Consider the following two types of multiplication (Please, Read the whole question):
$$ \begin{bmatrix} a & x & c \\ d & e & f \\ \end{bmatrix}. \begin{bmatrix} g\\ h\\i \end{bmatrix} $$


$$ \begin{bmatrix} a & x \\ d & e \\ f & g \end{bmatrix}. \begin{bmatrix} g\\ h \end{bmatrix} $$

Now, there's a rule in linear algebra that states:
"$T$ maps $\mathbb{R}^n$ onto $\mathbb{R}^m$ iff the columns of $A$ span $\mathbb{R}^m$"

Given the rule, the former matrix multiplication we see the fact that the multiplication results in the transformation of a three dimensional vector into two dimensions.

But, how is this possible, when the columns of the transformation matrix does not span $\mathbb{R}$ because the matrix is linearly dependent??

Similarly, the columns of the transformation matrix of the second multiplication is also not spanning $\mathbb{R}^3$ yet the vector of $\mathbb{R}^n$ with $n=2$ is being transformed to $\mathbb{R}^3$. How?

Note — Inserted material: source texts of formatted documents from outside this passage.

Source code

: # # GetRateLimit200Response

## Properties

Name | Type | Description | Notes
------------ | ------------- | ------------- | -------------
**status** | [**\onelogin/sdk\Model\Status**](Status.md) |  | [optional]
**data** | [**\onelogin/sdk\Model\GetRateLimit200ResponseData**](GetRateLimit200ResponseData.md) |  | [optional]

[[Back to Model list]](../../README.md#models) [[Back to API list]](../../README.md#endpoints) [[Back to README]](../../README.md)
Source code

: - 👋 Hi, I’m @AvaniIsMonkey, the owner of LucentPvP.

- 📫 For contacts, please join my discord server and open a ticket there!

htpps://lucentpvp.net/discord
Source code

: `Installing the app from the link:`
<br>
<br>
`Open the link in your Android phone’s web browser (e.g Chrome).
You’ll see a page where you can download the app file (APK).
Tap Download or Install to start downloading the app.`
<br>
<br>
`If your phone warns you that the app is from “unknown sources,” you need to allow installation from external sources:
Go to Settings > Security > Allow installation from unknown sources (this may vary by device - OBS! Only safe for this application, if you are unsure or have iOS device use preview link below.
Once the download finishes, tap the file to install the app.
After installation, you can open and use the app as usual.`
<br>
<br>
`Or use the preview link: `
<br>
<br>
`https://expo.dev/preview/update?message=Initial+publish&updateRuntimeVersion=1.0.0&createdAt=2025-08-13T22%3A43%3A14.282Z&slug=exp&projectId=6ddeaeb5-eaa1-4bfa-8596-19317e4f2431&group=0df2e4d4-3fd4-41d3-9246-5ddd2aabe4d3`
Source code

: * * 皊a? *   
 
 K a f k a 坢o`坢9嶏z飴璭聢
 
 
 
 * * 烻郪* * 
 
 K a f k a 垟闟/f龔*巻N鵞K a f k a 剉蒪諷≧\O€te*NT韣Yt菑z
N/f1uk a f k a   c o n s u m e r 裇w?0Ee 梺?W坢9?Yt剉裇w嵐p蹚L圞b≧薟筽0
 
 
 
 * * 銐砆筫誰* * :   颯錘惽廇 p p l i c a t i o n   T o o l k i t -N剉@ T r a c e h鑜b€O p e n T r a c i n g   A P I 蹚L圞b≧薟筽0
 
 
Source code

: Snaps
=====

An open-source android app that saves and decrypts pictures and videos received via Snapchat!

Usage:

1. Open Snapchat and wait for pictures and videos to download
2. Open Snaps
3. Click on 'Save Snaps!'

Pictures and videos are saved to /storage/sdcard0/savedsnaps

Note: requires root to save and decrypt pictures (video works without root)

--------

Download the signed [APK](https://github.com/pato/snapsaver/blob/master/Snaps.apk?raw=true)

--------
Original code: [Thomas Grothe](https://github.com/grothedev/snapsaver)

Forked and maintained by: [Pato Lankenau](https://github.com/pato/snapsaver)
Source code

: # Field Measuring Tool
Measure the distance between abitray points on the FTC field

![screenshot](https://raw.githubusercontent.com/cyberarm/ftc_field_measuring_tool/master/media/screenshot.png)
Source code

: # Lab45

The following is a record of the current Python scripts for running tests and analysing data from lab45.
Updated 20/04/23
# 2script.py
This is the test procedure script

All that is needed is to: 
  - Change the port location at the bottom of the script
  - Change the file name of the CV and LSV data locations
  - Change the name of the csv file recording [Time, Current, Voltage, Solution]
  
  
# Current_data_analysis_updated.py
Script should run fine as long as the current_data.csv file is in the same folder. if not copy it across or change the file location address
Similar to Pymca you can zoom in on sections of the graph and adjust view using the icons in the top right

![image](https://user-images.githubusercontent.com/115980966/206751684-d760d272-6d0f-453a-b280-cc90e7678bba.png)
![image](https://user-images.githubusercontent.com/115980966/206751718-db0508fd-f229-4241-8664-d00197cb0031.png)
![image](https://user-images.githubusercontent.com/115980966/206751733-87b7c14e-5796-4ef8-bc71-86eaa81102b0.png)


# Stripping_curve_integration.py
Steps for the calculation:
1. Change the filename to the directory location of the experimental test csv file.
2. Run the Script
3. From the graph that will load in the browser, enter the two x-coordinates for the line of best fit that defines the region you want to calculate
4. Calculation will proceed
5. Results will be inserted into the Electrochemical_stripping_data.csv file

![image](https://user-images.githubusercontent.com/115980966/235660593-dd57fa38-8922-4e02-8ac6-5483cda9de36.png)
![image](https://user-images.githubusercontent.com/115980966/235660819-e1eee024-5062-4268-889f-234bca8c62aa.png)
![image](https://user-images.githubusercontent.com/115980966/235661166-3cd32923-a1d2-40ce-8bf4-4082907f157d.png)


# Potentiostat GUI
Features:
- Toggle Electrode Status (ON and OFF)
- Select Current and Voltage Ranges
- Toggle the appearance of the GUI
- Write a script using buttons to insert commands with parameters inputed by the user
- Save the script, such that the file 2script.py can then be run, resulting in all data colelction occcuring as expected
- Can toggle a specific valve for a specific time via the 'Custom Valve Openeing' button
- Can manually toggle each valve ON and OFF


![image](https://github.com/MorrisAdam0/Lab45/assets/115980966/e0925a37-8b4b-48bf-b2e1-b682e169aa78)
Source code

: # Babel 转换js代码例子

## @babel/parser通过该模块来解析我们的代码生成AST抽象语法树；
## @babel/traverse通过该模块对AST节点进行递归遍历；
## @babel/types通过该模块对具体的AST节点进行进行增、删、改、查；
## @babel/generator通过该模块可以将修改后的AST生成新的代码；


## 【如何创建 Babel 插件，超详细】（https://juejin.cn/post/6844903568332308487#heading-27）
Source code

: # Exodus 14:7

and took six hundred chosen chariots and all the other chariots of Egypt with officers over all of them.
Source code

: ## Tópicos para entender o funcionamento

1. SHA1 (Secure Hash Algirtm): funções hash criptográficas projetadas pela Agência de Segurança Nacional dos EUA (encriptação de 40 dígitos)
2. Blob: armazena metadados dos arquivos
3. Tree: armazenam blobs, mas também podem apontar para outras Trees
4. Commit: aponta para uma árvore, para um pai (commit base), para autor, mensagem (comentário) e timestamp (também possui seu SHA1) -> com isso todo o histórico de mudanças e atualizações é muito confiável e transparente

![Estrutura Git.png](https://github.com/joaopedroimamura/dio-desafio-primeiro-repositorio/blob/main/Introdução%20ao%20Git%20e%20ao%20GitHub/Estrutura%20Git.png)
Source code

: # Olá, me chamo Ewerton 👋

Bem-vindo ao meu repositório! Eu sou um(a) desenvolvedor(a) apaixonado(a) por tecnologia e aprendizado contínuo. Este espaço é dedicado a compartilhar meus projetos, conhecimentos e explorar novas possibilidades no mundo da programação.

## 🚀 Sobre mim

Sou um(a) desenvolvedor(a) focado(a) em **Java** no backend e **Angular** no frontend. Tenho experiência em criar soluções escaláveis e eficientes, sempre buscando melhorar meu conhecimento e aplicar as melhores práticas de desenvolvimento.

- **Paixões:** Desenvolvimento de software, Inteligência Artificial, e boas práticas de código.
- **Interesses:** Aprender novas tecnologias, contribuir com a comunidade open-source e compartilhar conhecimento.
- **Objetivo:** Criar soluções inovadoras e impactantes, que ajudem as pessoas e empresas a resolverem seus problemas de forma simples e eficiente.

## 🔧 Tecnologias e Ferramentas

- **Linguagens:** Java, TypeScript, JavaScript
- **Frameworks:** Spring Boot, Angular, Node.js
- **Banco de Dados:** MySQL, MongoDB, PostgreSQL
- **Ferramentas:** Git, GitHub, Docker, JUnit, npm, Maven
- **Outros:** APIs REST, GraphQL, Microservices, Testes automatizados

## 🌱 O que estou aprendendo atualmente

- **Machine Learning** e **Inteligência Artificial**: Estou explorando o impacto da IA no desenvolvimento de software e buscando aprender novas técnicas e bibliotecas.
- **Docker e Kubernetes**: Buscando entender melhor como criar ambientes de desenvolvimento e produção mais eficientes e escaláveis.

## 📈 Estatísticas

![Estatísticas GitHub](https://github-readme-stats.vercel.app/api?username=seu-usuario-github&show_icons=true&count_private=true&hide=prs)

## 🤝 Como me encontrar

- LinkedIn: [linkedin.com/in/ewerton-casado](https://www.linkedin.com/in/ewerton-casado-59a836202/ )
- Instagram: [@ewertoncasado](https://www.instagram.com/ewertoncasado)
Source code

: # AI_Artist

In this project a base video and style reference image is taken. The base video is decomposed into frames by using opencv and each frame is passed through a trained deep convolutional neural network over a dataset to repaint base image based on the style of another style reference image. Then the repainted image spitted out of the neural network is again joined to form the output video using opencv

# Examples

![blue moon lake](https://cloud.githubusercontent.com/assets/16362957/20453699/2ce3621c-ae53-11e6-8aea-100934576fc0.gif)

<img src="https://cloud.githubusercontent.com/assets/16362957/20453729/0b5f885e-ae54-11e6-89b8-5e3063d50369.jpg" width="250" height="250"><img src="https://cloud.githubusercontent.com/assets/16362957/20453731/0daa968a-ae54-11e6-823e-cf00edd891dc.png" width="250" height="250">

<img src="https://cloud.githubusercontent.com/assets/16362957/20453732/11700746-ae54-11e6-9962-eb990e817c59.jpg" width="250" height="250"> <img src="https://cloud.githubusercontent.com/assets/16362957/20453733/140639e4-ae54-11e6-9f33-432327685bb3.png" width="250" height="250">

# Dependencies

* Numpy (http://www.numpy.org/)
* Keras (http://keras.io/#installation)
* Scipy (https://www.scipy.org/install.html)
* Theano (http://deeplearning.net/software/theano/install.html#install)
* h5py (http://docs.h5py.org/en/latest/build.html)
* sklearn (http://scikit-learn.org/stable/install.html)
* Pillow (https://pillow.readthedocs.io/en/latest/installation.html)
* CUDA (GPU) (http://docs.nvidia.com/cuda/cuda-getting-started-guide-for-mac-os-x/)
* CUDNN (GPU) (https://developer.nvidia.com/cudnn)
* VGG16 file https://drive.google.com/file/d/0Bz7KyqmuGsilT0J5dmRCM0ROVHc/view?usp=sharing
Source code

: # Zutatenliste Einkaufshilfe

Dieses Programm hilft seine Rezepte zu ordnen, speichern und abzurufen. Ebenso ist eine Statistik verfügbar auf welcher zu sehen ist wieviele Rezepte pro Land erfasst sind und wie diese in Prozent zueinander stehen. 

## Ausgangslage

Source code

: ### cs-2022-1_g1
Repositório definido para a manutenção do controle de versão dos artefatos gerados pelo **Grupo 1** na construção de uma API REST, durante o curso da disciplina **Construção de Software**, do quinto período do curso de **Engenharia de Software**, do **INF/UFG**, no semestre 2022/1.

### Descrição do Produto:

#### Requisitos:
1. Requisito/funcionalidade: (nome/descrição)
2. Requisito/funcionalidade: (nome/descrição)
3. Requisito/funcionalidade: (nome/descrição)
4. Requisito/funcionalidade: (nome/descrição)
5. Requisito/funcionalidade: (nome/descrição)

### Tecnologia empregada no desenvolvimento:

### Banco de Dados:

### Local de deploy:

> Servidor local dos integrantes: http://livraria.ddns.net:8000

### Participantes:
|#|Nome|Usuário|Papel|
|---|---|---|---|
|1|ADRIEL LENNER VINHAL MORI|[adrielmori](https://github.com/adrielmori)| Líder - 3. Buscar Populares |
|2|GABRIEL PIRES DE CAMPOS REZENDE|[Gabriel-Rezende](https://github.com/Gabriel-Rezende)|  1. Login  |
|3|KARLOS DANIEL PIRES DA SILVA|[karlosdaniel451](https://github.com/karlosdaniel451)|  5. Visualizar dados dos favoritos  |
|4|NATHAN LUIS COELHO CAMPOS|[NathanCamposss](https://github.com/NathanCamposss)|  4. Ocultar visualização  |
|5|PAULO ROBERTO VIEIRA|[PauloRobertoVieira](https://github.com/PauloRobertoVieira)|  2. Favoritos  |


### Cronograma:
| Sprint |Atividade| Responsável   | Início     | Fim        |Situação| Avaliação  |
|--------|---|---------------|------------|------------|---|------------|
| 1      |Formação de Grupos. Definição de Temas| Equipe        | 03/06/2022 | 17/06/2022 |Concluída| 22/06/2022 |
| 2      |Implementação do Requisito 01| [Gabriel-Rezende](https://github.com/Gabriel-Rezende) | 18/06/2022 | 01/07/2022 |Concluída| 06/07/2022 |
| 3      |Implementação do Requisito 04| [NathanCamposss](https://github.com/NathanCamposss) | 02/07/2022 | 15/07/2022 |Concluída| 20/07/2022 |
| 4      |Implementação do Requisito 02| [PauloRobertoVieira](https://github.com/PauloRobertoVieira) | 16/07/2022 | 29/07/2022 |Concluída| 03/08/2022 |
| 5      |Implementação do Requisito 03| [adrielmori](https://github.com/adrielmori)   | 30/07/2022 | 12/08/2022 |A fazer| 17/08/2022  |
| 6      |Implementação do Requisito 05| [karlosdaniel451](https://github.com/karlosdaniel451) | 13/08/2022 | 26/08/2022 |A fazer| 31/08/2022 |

  • $\begingroup$ In your “rule”, replace “to” by “onto”. Then it’s correct. $\endgroup$ – Chris Godsil Feb 24 '18 at 17:05

In the first case your matrix is $A\in \mathbb{R}^{2\times 3}$ and the induced homomorphism is $$f_A:\mathbb{R}^3\to \mathbb{R}^2, \quad f_A(x)=Ax$$

The columns of $A$ are never linearly independent, only $2$ can be since they are in $\mathbb{R}^2$. If two columns are, a $2$ dimensional subspace of $\mathbb{R}^3$ is being mapped onto $\mathbb{R}^2$ and one dimension is "lost information". The vectors "lost" are being mappend into $(0,0)^T$, which is called the kernel of $f_A$ or $A$.

In the second case $B\in \mathbb{R}^{3\times 2}$ and $$f_B: \mathbb{R}^2\to \mathbb{R}^3,\quad f_B(x)=Bx$$ Here if the columns are linearly independent then the entire space $\mathbb{R}^2$ is mapped onto a 2 dimensional subspace inside $\mathbb{R}^3$. The image is a plane and the rest isn't being "touched" by $f_B $.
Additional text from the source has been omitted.